In the last decade, something went wrong with how the German economy functioned. Europe’s continental powerhouse is stuttering; when this happens, all Europeans must worry. German Finance Minister Christian Lindner has said the country has become ‘the tired man’ of Europe as it loses competitiveness.
Germany’s present economic troubles are a textbook example of how success can soon become distress. When political leaders fail to understand the need to engage in soul-searching to determine how to update their economy in changing circumstances, they invariably risk a hard landing of the economy they steer.
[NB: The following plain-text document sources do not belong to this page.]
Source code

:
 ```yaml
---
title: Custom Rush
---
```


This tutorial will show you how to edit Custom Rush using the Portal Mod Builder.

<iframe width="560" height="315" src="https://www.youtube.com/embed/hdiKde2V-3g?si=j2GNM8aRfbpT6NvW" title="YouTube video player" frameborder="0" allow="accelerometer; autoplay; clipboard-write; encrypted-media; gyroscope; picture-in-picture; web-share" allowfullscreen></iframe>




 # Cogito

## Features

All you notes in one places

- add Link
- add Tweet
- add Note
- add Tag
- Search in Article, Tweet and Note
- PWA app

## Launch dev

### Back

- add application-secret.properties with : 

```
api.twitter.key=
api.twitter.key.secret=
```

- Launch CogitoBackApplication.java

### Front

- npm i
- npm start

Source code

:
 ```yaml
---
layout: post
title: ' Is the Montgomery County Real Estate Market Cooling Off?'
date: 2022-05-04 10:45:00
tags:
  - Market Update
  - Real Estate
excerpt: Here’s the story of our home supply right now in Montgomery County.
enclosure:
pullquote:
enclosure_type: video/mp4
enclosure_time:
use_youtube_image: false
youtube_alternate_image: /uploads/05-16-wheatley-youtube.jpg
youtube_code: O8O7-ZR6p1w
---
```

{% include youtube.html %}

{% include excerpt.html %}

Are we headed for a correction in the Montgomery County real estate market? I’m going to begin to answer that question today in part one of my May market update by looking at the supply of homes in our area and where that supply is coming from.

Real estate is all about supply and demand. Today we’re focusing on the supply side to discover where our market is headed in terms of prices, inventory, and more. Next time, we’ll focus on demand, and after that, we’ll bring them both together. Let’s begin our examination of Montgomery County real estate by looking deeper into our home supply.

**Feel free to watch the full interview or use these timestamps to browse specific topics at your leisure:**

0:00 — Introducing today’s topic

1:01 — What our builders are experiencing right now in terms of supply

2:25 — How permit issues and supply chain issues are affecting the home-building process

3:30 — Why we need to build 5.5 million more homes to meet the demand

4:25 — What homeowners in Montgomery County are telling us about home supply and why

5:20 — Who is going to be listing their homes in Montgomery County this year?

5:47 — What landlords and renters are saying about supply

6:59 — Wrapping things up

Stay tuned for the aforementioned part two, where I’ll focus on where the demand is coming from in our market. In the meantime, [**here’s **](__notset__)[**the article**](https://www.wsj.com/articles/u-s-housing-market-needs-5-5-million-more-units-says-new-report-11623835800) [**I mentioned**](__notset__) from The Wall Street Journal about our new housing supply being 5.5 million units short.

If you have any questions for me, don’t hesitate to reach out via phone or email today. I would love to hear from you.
Former German chancellor Angela Merkel was reputed to be one of the most reliable ‘steady hands’ leaders in the EU. In her 16 years in office, she was famous for sitting things out rather than taking firm action. She firmly believed in the politics of continuity built on the maxim that ‘if it isn’t broken, don’t fix it’. Still, the cracks in Germany’s industrial machine were there if only business and political leaders were prepared to be realistic in their risk analysis. They preferred to sit in their comfort zones.
Today, striking train drivers, angry farmers, a coalition government losing support, and a far-right party soaring in the popularity polls are sending shivers down European political leaders’ spines.
Extended political continuity, as practised by Merkel, is a fallacy, even if some traditional politicians still believe this is the most expedient political strategy.
Cheap Russian energy imports partly fuelled Germany’s past economic success. When Putin’s army invaded Ukraine, Germany’s vulnerability to cheap energy was cruelly exposed as the country’s Achilles heel. The energy shock smashed Germany’s industrial base, driving up costs and hammering factory output.
Today, striking train drivers, angry farmers, a coalition government losing support, and a far-right party soaring in the popularity polls are sending shivers down European political leaders’ spines
Instead of exporting luxury cars to China, Germans now import fleets of cheap Chinese electrical vehicles. Germany’s economy shrunk by 0.3 per cent last year, with the German national statistics office blaming ‘multiple crises’, including soaring living costs.
The German government faces the difficult task of plugging a hole in the budget as the economy teetering on the verge of a prolonged recession, and price hikes for energy and food impact the living standards of a large part of society.
This year does not promise any better results, with analysts predicting a “continuation of economic stagnation and shallow recession”.
In these circumstances, tax hikes and subsidy cuts are regarded by many as a complete and unacceptable political imposition. Many Germans feel tired and suffer in silence. Many others are furious at the government.
Farmers facing subsidy cuts are particularly angry. They block highways and intersections, drive into cities on their tractors and bring traffic to a standstill. People’s righteous indignation is often an unstoppable force of change.
Until a few years ago, the Germans appeared to be the least receptive to populist policies according to a YouGov survey of the EU states. This is changing fast. People are shifting to the fringes of the political spectrum, and trends are evolving towards more social division and dissolution. Consensus and constructive debate are being ignored, and confrontation and divisive political rhetoric are increasing.
The policies forged in the sterile European Commission meeting rooms in Brussels often fail to acknowledge the impact of environmentally friendly directives with inbuilt strict deadlines on ordinary people’s lives. German farmers argue they cannot deal with the pace of reform and new environmental and animal protection regulations.
The war against fossil fuels was programmed to end quickly. Most people understand that things have to change a little. But that they would feel it so directly in their purses and wallets was not anticipated. So, many now see the State as intrusive and prefer to support populists who promise to reverse painful policies when in power.
Society is changing. Traditional parties of the centre-right and centre-left have failed to connect well enough with people with genuine concerns about how their lives are evolving. Tolerance of the radical right among elites, workers, and the general public is increasing. Longstanding political boundaries and consensus are breaking.
The anti-establishment vote will continue to grow at the same time as unprecedented geopolitical risks for Germany and the EU impact the political landscape. Citizens’ anger and frustration will hopefully change how party leaders perceive and manage politics.